This is hillarious , you say crysis warhead  , lords of the rings , mass effect are faster in windows vista ? OMG on what planet did you lived until now.
I can't comment on the other games because i haven't played them to know but the games i mentioned they will never ever run better on vista than on XP.
There are tons of reviews on the Internet with tests in windows XP and windows Vista  , all the time XP it's faster , except far cry 2 which i don't know at what stage it is now with the driver updates.
It doesn't matter if it's the OS fault for crashing or the game/drivers , i can admit it's always the drivers/games , but , what should i do ? suffer with windows vista until developers decide to actually improve things for us ? or stay in windows XP and game well and free of problems ( not entirely but better than vista ).
Your logic is based on false things , why would the AA have a perf. hit of  20%  in XP  and 10 % in vista ? can you explain in better terms or you can only say because it uses DX10 and that's why  , because Nvidia and ati told you ? 
*It only remains for me to completely embarrass you with reviews from reputable sites *showing the difference between XP and vista , do you want that ? 
You should see how i game in DOS , i play crysis at full HD with 16xAA and have 200 fps , i can't show you prrof because i don't have fraps there but you can take my word for it , i'm honest .DOS is the best , i have installed just the core stuff , no nice interface to consume my memory or CPU time , i go trough opengl  , fastest 3d platfrom on teh planet , your windows sucks man , you should install DOS  .
*Bottom line shows us the proof , talk is cheap*  , explaining me how you think vista is faster in a manner you think it's intelligent can make some people here laugh so hard they fell of the chair ( like me ) or piss their pants for christ sake , do you want to have that on your conscience.


----------



## Darren (Feb 1, 2009)

I'm not going to debate which OS is better as that is personal choice, overall most would say Vista for obvious reasons.

I must admit, although in general usage and multi-tasking Vista is faster, feels faster, with 4GBs of ram or more.

However, in games, Vista is bound to decrease frame rates in comparison to XP due to the extra memory hog which it uses for its themes, interface and multitude of unnecessary start up processes and useless applications and services.

Frame rate wise, on today's CPUs Vista wouldn't necessarily hurt performance, you may loose 1-5 frames per second, but who cares.
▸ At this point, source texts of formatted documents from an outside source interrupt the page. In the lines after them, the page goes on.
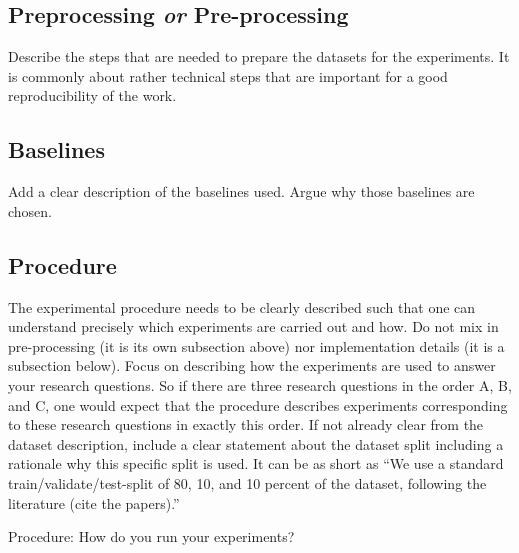 \documentclass[sigconf, review, nonacm]{acmart}
\begin{document}
\subsection{Preprocessing \textit{or} Pre-processing}
\label{sec:preprocessing}

Describe the steps that are needed to prepare the datasets for the experiments.
It is commonly about rather technical steps that are important for a good reproducibility of the work.

\subsection{Baselines}

Add a clear description of the baselines used.
Argue why those baselines are chosen.

\subsection{Procedure}
\label{sec:procedure}

\begin{tcolorbox}
    [title=Procedure: What needs to be described to understand the experiments.]
    The experimental procedure needs to be clearly described such that one can understand precisely which experiments are carried out and how. 
    Do not mix in pre-processing (it is its own subsection above) nor implementation details (it is a subsection below). 
    Focus on describing how the experiments are used to answer your research questions. 
    So if there are three research questions in the order A, B, and C, one would expect that the procedure describes experiments corresponding to these research questions in exactly this order. 
    If not already clear from the dataset description, include a clear statement about the dataset split including a rationale why this specific split is used. 
    It can be as short as ``We use a standard train/validate/test-split of 80, 10, and 10 percent of the dataset, following the literature (cite the papers).''

\end{tcolorbox}


Procedure: How do you run your experiments?
\end{document}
But I would agree that Vista wouldn't increase performance but wouldn't hurt it enough to make it an issue.

Side note (Vista is getting priority for driver support from GPU/motherboard/soundcard manufacturers, so obviously Vista has a huge advantage on that front)

Edit:

Eventually we all have to move on, XP has had a good run, soon we have to shut that chapter. Its been almost a decade.


----------



## leonard_222003 (Feb 1, 2009)

That's why i have windows XP on one HDD and windows Vista on the other HDD , if i want to multitask in a nicer environment i go to vista , if i want to game i switch to XP.
Having them both for some time on my mediocre hardware i can see a big difference in perf. between them , people who argue here with no actual experience makes me laugh.
Vista is a power hog even on graphics cards , that aero interface eats up some perf. for some unknown reason of mine and on low end / mediocre hardware the perf. impact is kind of big , you Darren with the system you display you are better of with XP , wayyyy better if you play newer games and want good details.
I tried a lot of games in vista hoping for better perf. or  at least the same perf. ( gta4 , crysis series , fallout 3 , TF2 ...etc. ) and all of them worked much better in XP , i didn't had crashing problems , just slower perf. wich bothered me 
Maybe if i had a 4870x2 i wouldn't see a difference  , but this doesn't mean a better hardware is absolved of having to work just the same and loosing that little perf. just as much as i did.


----------



## Darren (Feb 1, 2009)

leonard_222003 said:


> people who argue here with no actual experience makes me laugh.



I've been using XP for about 7 years, I only made the change to Vista Ultimate x64 about four months ago. Overall performance is better on Vista as far as multitasking etc. Gaming performance is identical on both operating systems in my person experience, I've measured it.



leonard_222003 said:


> Vista is a power hog even on graphics cards , that aero interface eats up some perf. for some unknown reason of mine and on low end / mediocre hardware the perf. impact is kind of big , you Darren with the system you display you are better of with XP , wayyyy better if you play newer games and want good details.



I'm not saying your wrong because vista is a memory hog, it can use up to 2 GBs at desktop upon booting up, this isn't a problem though as I've got 8 GBs of ram. Loading in games especially in Command and Conquers 3 is much faster in Vista, perhaps because Vista allows for super fech to remember your applications and cache the data for quick access?



leonard_222003 said:


> I tried a lot of games in vista hoping for better perf. or  at least the same perf. ( gta4 , crysis series , fallout 3 , TF2 ...etc. ) and all of them worked much better in XP , i didn't had crashing problems , just slower perf. wich bothered me .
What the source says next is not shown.